Closed LinHungShi closed 7 years ago
I had the same thought when I originally looked at the paper and this implementation, and I still do. I think you are correct about the second formula.
Also, I think there is another really big assumption in compute_accuracy
: they fix a threshold at 0.5, but it actually may not be the best value to choose. It somewhat works because the formation of pairs here makes it so you have a balanced number of examples and counter-examples with the same cost in the loss function.
If you really want the best FAR and FRR the example should at least tell the user to test a few values of threshold and plot a ROC.
One last thing: I don't remember what setting of verbose is activated in this example, but beginners should really be careful of the accuracy
and val_accuracy
metrics during the fitting phase, because they are computed on simple rounding operations (so basically with a threshold of 0.5), so they may actually not reflect the real accuracy at all. However, the loss remains a good metric to look at if your dataset is not too unbalanced.
@StripedBanana No matter how much the threshold is, the compute_accuracy
is wrong. I saw there is a fix which gives a correct method of computing the accuracy, but they reverted this fix and I don't know why.
For the threshold, I use the corrected contrastive loss function provided by @LinHungShi and draw the scatter plot for the prediction value:
Then I have no idea how to set a simple threshold to divide them...Or maybe I should follow the original paper and do some clustering? (I just a beginner of machine learning, sorry about that)
From your scatter plot it looks like your training phase has done very little to get better results than random guessing. Are you using the mnist dataset and the pairing function from the example? This data should give you much more distinct distributions after a few epochs. Can you post your training phase metrics and parameters? Just copy paste the console output from Keras if you use verbose
.
I strongly don't recommend using compute_accuracy
if you want to go further than just toying around with this example. It is very unintuitive and you should get way more information with your scatter plot.
I would also recommend not adding accuracy
to your metrics, as it suffers the same issue compute_accuracy
does. Checking out the loss
and val_loss
during training will tell you if you start overfitting, if you set your learning rate too high/too low, when to stop training... it should be enough of an indicator as it directly shows you if your predictions are close to your labels (batch-wise, at least)
@StripedBanana The previous plot is a result after 20 epoch. I tried 100 epoch then it looks worse...
Sorry I am new for Keras. I set verbose=1
in the fit function. Then this is the console output of the last 3 epoch.
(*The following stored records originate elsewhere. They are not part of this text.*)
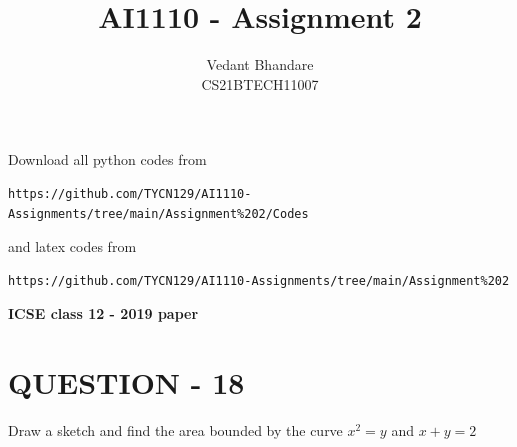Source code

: \documentclass[journal,12pt,twocolumn]{IEEEtran}
\begin{document}
\raggedbottom
\setlength{\parindent}{0pt}
\vspace{3cm}
\title{AI1110 - Assignment 2}
\author{Vedant Bhandare\\CS21BTECH11007}
\maketitle
\newpage
\bigskip
\renewcommand{\thefigure}{\theenumi}
\renewcommand{\thetable}{\theenumi}
\maketitle

Download all python codes from 
\begin{lstlisting}
https://github.com/TYCN129/AI1110-Assignments/tree/main/Assignment%202/Codes
\end{lstlisting}
%
and latex codes from 
%
\begin{lstlisting}
https://github.com/TYCN129/AI1110-Assignments/tree/main/Assignment%202
\end{lstlisting}
\textbf{ICSE class 12 - 2019 paper}

\section{\textbf{QUESTION - 18}}
Draw a sketch and find the area bounded by the curve $x^2 = y$ and $x + y = 2$
\end{document}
Is this you need?
Epoch 97/100
512/10840
73728/108400 [===================>..........] - ETA:
108400/108400 [==============================] - 5s - loss: 0.2224 - val_loss: 0.2749
Epoch 98/100
8704/108400 [=>............................] - ETA: 5s - loss: 0.2200
56320/108400 [==============>...............] - ETA: 2s - loss: 0.2219
108400/108400 [==============================] - 6s - loss: 0.2223 - val_loss: 0.2755
Epoch 99/100
18944/10840
27648/108400 [======>.......................] - ETA: 3s - loss: 0.2197
106496/108400 [===============
108400/108400 [==============================] - 5s - loss: 0.2217 - val_loss: 0.2742
Epoch 100/100
35328/108400 [========>.....................] - ETA: 3s - loss: 0.2202
108400/108400 [==============================] - 5s - loss: 0.2220 - val_loss: 0.2742
Yes this is what I need, but only a few epochs does not help much, although I can already say loss/val_loss>0.2 is very high (I think a loss of 0.25 is basically random guessing given the contrastive loss function we have). So I'm pretty sure we can say your training phase is ineffective.
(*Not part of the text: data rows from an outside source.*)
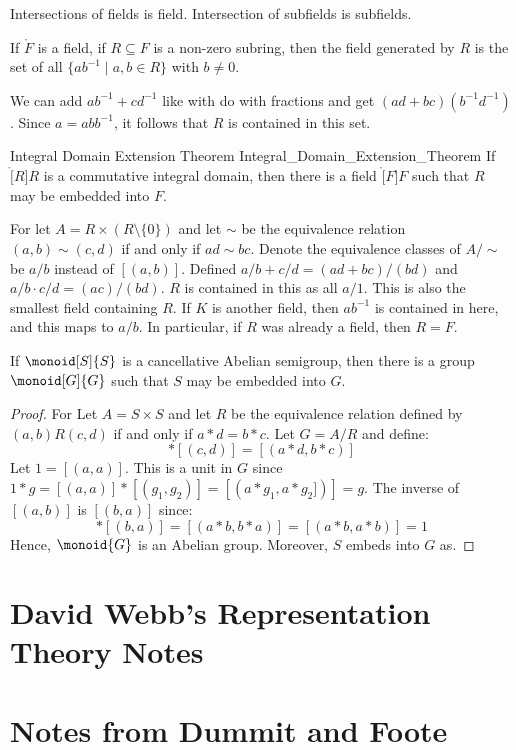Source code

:             Intersections of fields is field. Intersection of subfields is
            subfields.
            \begin{theorem}
                If $\ring{F}$ is a field, if $R\subseteq{F}$ is a non-zero
                subring, then the field generated by $R$ is the set of all
                $\{ab^{\minus{1}}\;|\;a,b\in{R}\}$ with $b\ne{0}$.
            \end{theorem}
            We can add $ab^{\minus{1}}+cd^{\minus{1}}$ like with do with
            fractions and get $(ad+bc)(b^{\minus{1}}d^{\minus{1}})$.
            Since $a=abb^{\minus{1}}$, it follows that $R$ is contained in
            this set.
            \begin{ftheorem}{Integral Domain Extension Theorem}
                            {Integral_Domain_Extension_Theorem}
                If $\ring[R]{R}$ is a commutative integral domain, then
                there is a field $\ring[F]{F}$ such that $R$ may be
                embedded into $F$.
            \end{ftheorem}
            \begin{bproof}
                For let $A=R\times(R\setminus\{0\})$ and let $\sim$ be the
                equivalence relation $(a,b)\sim(c,d)$ if and only if
                $ad\sim{b}c$. Denote the equivalence classes of
                $A/\sim$ be $a/b$ instead of $[(a,b)]$. Defined
                $a/b+c/d=(ad+bc)/(bd)$ and $a/b\cdot{c}/d=(ac)/(bd)$.
                $R$ is contained in this as all $a/1$. This is also the
                smallest field containing $R$. If $K$ is another field,
                then $ab^{\minus{1}}$ is contained in here, and this maps
                to $a/b$. In particular, if $R$ was already a field, then
                $R=F$.
            \end{bproof}
            \begin{theorem}
                If $\monoid[S]{S}$ is a cancellative Abelian semigroup, then
                there is a group $\monoid[G]{G}$ such that $S$ may be
                embedded into $G$.
            \end{theorem}
            \begin{proof}
                For Let $A=S\times{S}$ and let $R$ be the equivalence
                relation defined by $(a,b)R(c,d)$ if and only if
                $a*d=b*c$. Let $G=A/R$ and define:
                \begin{equation}
                    [(a,b)]*[(c,d)]=[(a*d,b*c)]
                \end{equation}
                Let $1=[(a,a)]$. This is a unit in $G$ since
                $1*g=[(a,a)]*[(g_{1},g_{2})]=[(a*g_{1},a*g_{2}])]=g$.
                The inverse of $[(a,b)]$ is $[(b,a)]$ since:
                \begin{equation}
                    [(a,b)]*[(b,a)]=[(a*b,b*a)]=[(a*b,a*b)]=1
                \end{equation}
                Hence, $\monoid{G}$ is an Abelian group. Moreover, $S$
                embeds into $G$ as.
            \end{proof}
\section{David Webb's Representation Theory Notes}
\section{Notes from Dummit and Foote}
Can you also tell us what data you use? How do you load it? What is your network? Maybe you only change the contrastive loss expression in the example?
@StripedBanana I use the default MNIST dataset by from keras.datasets import mnist
. I didn't change anything from the original code except the contrastive loss function.
Now I feel weird about the eucl_dist_output_shape
function as well. The value returned is <class 'tuple'>: (None, 1)
. I doubt whether it really works, and I feel that's why this network can only do a random guessing. Do you have any clue about it?
@typewind eucl_dist_output_shape
returning (None, 1)
is ok, it's just required by TensorFlow since there is no shape inference in a model. Basically we are saying that we expect an unknown number of scalar values as the output of the euclidean distance.
Please post your code so we can try to run it and reproduce.
@StripedBanana My code is here. I only modified contrastive_loss
(line 37) and compute_accuracy
(line 76)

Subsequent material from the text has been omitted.